**About this exercise**
Please write every entry out again, exactly as it reads below.

**Recorded data**
=== Begin Enclosure ===

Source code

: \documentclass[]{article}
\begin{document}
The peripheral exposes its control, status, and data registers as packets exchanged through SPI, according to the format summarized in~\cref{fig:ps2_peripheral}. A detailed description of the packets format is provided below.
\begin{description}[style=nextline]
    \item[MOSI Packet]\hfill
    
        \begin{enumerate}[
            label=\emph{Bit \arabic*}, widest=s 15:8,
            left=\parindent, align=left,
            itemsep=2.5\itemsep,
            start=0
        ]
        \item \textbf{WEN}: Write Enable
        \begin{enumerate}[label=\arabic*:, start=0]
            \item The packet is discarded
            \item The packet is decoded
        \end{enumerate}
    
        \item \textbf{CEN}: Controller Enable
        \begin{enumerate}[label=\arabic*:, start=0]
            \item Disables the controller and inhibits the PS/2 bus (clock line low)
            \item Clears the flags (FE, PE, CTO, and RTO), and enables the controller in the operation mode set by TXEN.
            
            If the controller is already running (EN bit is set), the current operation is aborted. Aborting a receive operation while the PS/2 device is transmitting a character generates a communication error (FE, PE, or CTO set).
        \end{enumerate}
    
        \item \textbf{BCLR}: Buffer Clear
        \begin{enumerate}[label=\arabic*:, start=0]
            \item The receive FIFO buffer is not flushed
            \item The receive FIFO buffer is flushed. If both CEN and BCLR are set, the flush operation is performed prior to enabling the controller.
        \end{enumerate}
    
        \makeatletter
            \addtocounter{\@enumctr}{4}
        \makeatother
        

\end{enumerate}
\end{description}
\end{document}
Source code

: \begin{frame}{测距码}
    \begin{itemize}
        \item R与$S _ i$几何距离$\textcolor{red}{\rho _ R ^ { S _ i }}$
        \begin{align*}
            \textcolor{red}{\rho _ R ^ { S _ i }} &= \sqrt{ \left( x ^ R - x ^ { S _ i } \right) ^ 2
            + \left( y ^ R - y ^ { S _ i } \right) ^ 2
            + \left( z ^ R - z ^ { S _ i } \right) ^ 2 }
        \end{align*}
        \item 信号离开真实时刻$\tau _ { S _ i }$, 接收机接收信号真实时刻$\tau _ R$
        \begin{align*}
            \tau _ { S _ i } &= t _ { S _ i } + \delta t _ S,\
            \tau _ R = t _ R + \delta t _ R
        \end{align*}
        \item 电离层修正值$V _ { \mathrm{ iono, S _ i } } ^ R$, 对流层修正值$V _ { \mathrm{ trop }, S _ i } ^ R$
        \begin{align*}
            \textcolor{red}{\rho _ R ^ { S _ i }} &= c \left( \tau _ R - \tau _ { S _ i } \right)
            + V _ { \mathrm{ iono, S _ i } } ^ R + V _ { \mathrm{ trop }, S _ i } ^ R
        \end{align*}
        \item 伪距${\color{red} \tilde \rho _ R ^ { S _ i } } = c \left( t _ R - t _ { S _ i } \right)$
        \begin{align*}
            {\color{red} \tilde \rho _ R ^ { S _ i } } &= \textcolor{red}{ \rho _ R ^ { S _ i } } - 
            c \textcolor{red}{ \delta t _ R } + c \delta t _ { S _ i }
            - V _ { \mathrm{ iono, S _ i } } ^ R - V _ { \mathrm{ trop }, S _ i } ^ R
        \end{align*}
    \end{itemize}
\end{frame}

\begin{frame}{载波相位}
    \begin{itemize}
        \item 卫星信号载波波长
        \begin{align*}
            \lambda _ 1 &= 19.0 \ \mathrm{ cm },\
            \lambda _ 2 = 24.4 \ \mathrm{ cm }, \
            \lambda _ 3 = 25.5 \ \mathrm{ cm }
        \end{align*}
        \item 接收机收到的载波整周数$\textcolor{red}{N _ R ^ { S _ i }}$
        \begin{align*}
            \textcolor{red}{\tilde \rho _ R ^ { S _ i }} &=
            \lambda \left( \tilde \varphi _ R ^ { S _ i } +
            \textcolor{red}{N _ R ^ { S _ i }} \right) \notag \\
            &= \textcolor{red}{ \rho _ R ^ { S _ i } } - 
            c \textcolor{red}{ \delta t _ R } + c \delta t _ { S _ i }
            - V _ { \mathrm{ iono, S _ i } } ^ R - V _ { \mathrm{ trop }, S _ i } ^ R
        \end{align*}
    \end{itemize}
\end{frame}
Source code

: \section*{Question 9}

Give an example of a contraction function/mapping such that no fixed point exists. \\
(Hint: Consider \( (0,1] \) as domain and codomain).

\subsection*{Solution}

=== End Enclosure ===

**Response box**
Source code

: \documentclass[]{article}
\begin{document}
The peripheral exposes its control, status, and data registers as packets exchanged through SPI, according to the format summarized in~\cref{fig:ps2_peripheral}. A detailed description of the packets format is provided below.
\begin{description}[style=nextline]
    \item[MOSI Packet]\hfill
    
        \begin{enumerate}[
            label=\emph{Bit \arabic*}, widest=s 15:8,
            left=\parindent, align=left,
            itemsep=2.5\itemsep,
            start=0
        ]
        \item \textbf{WEN}: Write Enable
        \begin{enumerate}[label=\arabic*:, start=0]
            \item The packet is discarded
            \item The packet is decoded
        \end{enumerate}
    
        \item \textbf{CEN}: Controller Enable
        \begin{enumerate}[label=\arabic*:, start=0]
            \item Disables the controller and inhibits the PS/2 bus (clock line low)
            \item Clears the flags (FE, PE, CTO, and RTO), and enables the controller in the operation mode set by TXEN.
            
            If the controller is already running (EN bit is set), the current operation is aborted. Aborting a receive operation while the PS/2 device is transmitting a character generates a communication error (FE, PE, or CTO set).
        \end{enumerate}
    
        \item \textbf{BCLR}: Buffer Clear
        \begin{enumerate}[label=\arabic*:, start=0]
            \item The receive FIFO buffer is not flushed
            \item The receive FIFO buffer is flushed. If both CEN and BCLR are set, the flush operation is performed prior to enabling the controller.
        \end{enumerate}
    
        \makeatletter
            \addtocounter{\@enumctr}{4}
        \makeatother
        

\end{enumerate}
\end{description}
\end{document}
Source code

: \begin{frame}{测距码}
    \begin{itemize}
        \item R与$S _ i$几何距离$\textcolor{red}{\rho _ R ^ { S _ i }}$
        \begin{align*}
            \textcolor{red}{\rho _ R ^ { S _ i }} &= \sqrt{ \left( x ^ R - x ^ { S _ i } \right) ^ 2
            + \left( y ^ R - y ^ { S _ i } \right) ^ 2
            + \left( z ^ R - z ^ { S _ i } \right) ^ 2 }
        \end{align*}
        \item 信号离开真实时刻$\tau _ { S _ i }$, 接收机接收信号真实时刻$\tau _ R$
        \begin{align*}
            \tau _ { S _ i } &= t _ { S _ i } + \delta t _ S,\
            \tau _ R = t _ R + \delta t _ R
        \end{align*}
        \item 电离层修正值$V _ { \mathrm{ iono, S _ i } } ^ R$, 对流层修正值$V _ { \mathrm{ trop }, S _ i } ^ R$
        \begin{align*}
            \textcolor{red}{\rho _ R ^ { S _ i }} &= c \left( \tau _ R - \tau _ { S _ i } \right)
            + V _ { \mathrm{ iono, S _ i } } ^ R + V _ { \mathrm{ trop }, S _ i } ^ R
        \end{align*}
        \item 伪距${\color{red} \tilde \rho _ R ^ { S _ i } } = c \left( t _ R - t _ { S _ i } \right)$
        \begin{align*}
            {\color{red} \tilde \rho _ R ^ { S _ i } } &= \textcolor{red}{ \rho _ R ^ { S _ i } } - 
            c \textcolor{red}{ \delta t _ R } + c \delta t _ { S _ i }
            - V _ { \mathrm{ iono, S _ i } } ^ R - V _ { \mathrm{ trop }, S _ i } ^ R
        \end{align*}
    \end{itemize}
\end{frame}

\begin{frame}{载波相位}
    \begin{itemize}
        \item 卫星信号载波波长
        \begin{align*}
            \lambda _ 1 &= 19.0 \ \mathrm{ cm },\
            \lambda _ 2 = 24.4 \ \mathrm{ cm }, \
            \lambda _ 3 = 25.5 \ \mathrm{ cm }
        \end{align*}
        \item 接收机收到的载波整周数$\textcolor{red}{N _ R ^ { S _ i }}$
        \begin{align*}
            \textcolor{red}{\tilde \rho _ R ^ { S _ i }} &=
            \lambda \left( \tilde \varphi _ R ^ { S _ i } +
            \textcolor{red}{N _ R ^ { S _ i }} \right) \notag \\
            &= \textcolor{red}{ \rho _ R ^ { S _ i } } - 
            c \textcolor{red}{ \delta t _ R } + c \delta t _ { S _ i }
            - V _ { \mathrm{ iono, S _ i } } ^ R - V _ { \mathrm{ trop }, S _ i } ^ R
        \end{align*}
    \end{itemize}
\end{frame}
Source code

: \section*{Question 9}

Give an example of a contraction function/mapping such that no fixed point exists. \\
(Hint: Consider \( (0,1] \) as domain and codomain).

\subsection*{Solution}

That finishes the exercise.